Patient assistance programs (PAPs) are usually sponsored by pharmaceutical manufacturers and are promoted as a safety net for Americans who have no health insurance or are underinsured. The goal of these programs is to provide financial assistance to help these patients access medications for little or no cost.

What is patient assist?

Pharmaceutical manufacturers may sponsor patient assistance programs (PAPs) that provide financial assistance or drug free product (through in-kind product donations) to low income individuals to augment any existing prescription drug coverage.

Can you use copay assistance with Medicare?

The Patient Advocate Foundation (PAF) Co-Pay Relief Program (CPR) provides direct financial support for pharmaceutical co-payments to insured patients, including Medicare Part D beneficiaries, who financially and medically qualify.

What is the South Carolina prescription assistance program?

The South Carolina Drug Card is a program provided to you and your family to help lower your prescription drug costs. Simply create and print your FREE Prescription Drug Card below and receive savings of up to 75% (discounts average roughly 30%) at more than 56,000 national and regional pharmacies.

What is patient care support services?

What is Patient Care Assistance? Patient care assistants help provide care, support, and services to patients in a hospital or health care environment. Patient care assistants constantly work under the direction and supervision of nurses and patient support service managers as part of a team.

What does patient support include?

Patient Support Programs (PSPs) are an umbrella term to describe initiatives led by pharmaceutical companies to improve access, usage, and adherence to prescription drugs. These programs can have a financial component, support clinical investments, focus purely on education, or a combination.

Can a provider waive a Medicare copay?

If a Medicare carrier becomes aware that a provider routinely waives the collection of copayment amounts for Medicare beneficiaries, except for amounts deemed too small to warrant collection efforts or where documentation of hardship and indigence is established, the carrier is instructed to determine whether the ...

Does Medicare Part B pay for copays?

There are generally no copayments with Original Medicare — Medicare Part A and Part B — but you may have coinsurance costs. You may have a copayment if you have a Medicare Advantage plan or Medicare Part D prescription drug plan. The amount of your copayment in those cases varies from plan to plan.

What is the Medicare donut hole for 2022?

You enter the donut hole when your total drug costs—including what you and your plan have paid for your drugs—reaches a certain limit. In 2022, that limit is $4,430.

What drugs does Paad cover?

PAAD provides coverage for prescribed legend drugs, insulin and insulin supplies, and needled and syringes for injectable medicines used for the treatment of multiple sclerosis.
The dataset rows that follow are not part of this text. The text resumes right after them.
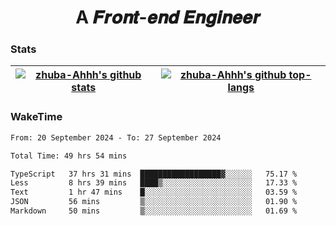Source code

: <h1 align="center">A 𝑭𝒓𝒐𝒏𝒕-𝒆𝒏𝒅 𝑬𝒏𝒈𝒊𝒏𝒆𝒆𝒓</h1>

### Stats

| <a href="https://github.com/zhuba-Ahhh"><img align="center" src="https://github-readme-stats.vercel.app/api?username=zhuba-Ahhh&hide_title=true&hide_border=true&show_icons=trueline_height=21&text_color=000&icon_color=000&bg_color=0,ea6161,ffc64d,fffc4d,52fa5a&theme=graywhite" alt="zhuba-Ahhh's github stats" /> </a> | <a href="https://github.com/zhuba-Ahhh"><img align="center" src="https://github-readme-stats.vercel.app/api/top-langs/?username=zhuba-Ahhh&hide_title=true&hide_border=true&layout=compact&hide_border=true&show_icons=trueline_height=40&text_color=000&icon_color=000&bg_color=0,ea6161,ffc64d,fffc4d,52fa5a&theme=graywhite&langs_count=6" alt="zhuba-Ahhh's github top-langs"/> </a> |
| ------------- | ------------- |

### WakeTime

<!--START_SECTION:waka-->

```txt
From: 20 September 2024 - To: 27 September 2024

Total Time: 49 hrs 54 mins

TypeScript   37 hrs 31 mins  ██████████████████▓░░░░░░   75.17 %
Less         8 hrs 39 mins   ████▒░░░░░░░░░░░░░░░░░░░░   17.33 %
Text         1 hr 47 mins    █░░░░░░░░░░░░░░░░░░░░░░░░   03.59 %
JSON         56 mins         ▒░░░░░░░░░░░░░░░░░░░░░░░░   01.90 %
Markdown     50 mins         ▒░░░░░░░░░░░░░░░░░░░░░░░░   01.69 %
```

<!--END_SECTION:waka-->
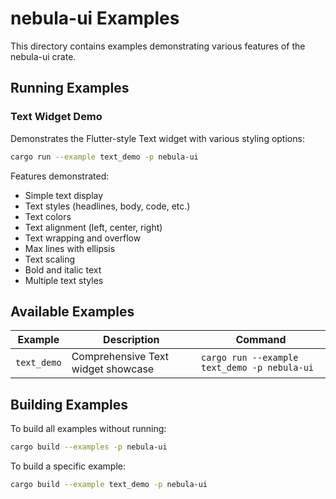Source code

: # nebula-ui Examples

This directory contains examples demonstrating various features of the nebula-ui crate.

## Running Examples

### Text Widget Demo

Demonstrates the Flutter-style Text widget with various styling options:

```bash
cargo run --example text_demo -p nebula-ui
```

Features demonstrated:
- Simple text display
- Text styles (headlines, body, code, etc.)
- Text colors
- Text alignment (left, center, right)
- Text wrapping and overflow
- Max lines with ellipsis
- Text scaling
- Bold and italic text
- Multiple text styles

## Available Examples

| Example | Description | Command |
|---------|-------------|---------|
| `text_demo` | Comprehensive Text widget showcase | `cargo run --example text_demo -p nebula-ui` |

## Building Examples

To build all examples without running:

```bash
cargo build --examples -p nebula-ui
```

To build a specific example:

```bash
cargo build --example text_demo -p nebula-ui
```
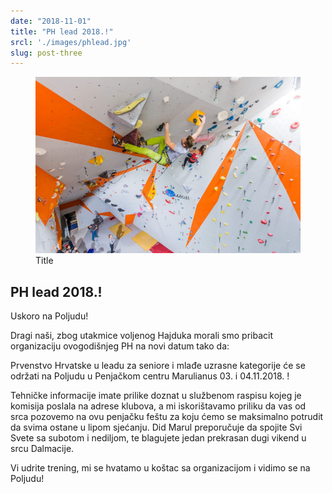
 ```yaml
---
date: "2018-11-01"
title: "PH lead 2018.!"
srcl: './images/phlead.jpg'
slug: post-three
---
```


<!-- markdownlint-disable MD033 -->


<figure class="figure">
    <img src="./images/phlead.jpg" alt="Title"/>
    <figcaption class="figure__caption">Title</figcaption>
</figure>

## PH lead 2018.!

Uskoro na Poljudu!


Dragi naši, zbog utakmice voljenog Hajduka morali smo pribacit organizaciju ovogodišnjeg PH na novi datum tako da:

Prvenstvo Hrvatske u leadu za seniore i mlađe uzrasne kategorije će se održati na Poljudu u Penjačkom centru Marulianus 03. i 04.11.2018. !

Tehničke informacije imate prilike doznat u službenom raspisu kojeg je komisija poslala na adrese klubova, a mi iskorištavamo priliku da vas od srca pozovemo na ovu penjačku feštu za koju ćemo se maksimalno potrudit da svima ostane u lipom sjećanju. Did Marul preporučuje da spojite Svi Svete sa subotom i nediljom, te blagujete jedan prekrasan dugi vikend u srcu Dalmacije.

Vi udrite trening, mi se hvatamo u koštac sa organizacijom i vidimo se na Poljudu!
The PAAD co-payment will be $5 for each PAAD covered generic drug prescription and $7 for each PAAD covered brand name drug prescription.

Is prescription hope based on income?

With respect to Prescription Hope's simple eligibility guidelines, individuals need to earn $32,000 per year or less, or have a combined household income of $50,000 per year or less.

Is prescription assistance services legitimate?

Some people ask us if the prescription assistance programs that we work with are a scam. Prescription assistance programs are a legitimate solution for many Americans that wish to save money on their medical bills. Most prescription assistance programs are offered directly by manufacturers of the brand name medication.

What do patient support assistants do?

Patient support assistants are healthcare professionals who work with patients to ensure that they have everything they need while in the hospital. They may help them with basic needs like bathing, dressing, and eating, but they also provide emotional support and assistance with daily activities.

What are the role and functions of a patient care assistant explain?

observing, monitoring and recording patients' conditions by taking temperatures, pulse, respirations and weight. communication with patients, relatives and carers. assisting with clinical duties. personal care including infection prevention and control, food, personal hygiene and overall reassurance, comfort and safety.

What is the role of patient services?

A Patient Service Representative is a professional responsible for scheduling patient appointments and making reminder calls to patients. They inform patients about delays or wait times to ensure they are seen on time while also updating their information at every visit.

Why are patient care assistants important?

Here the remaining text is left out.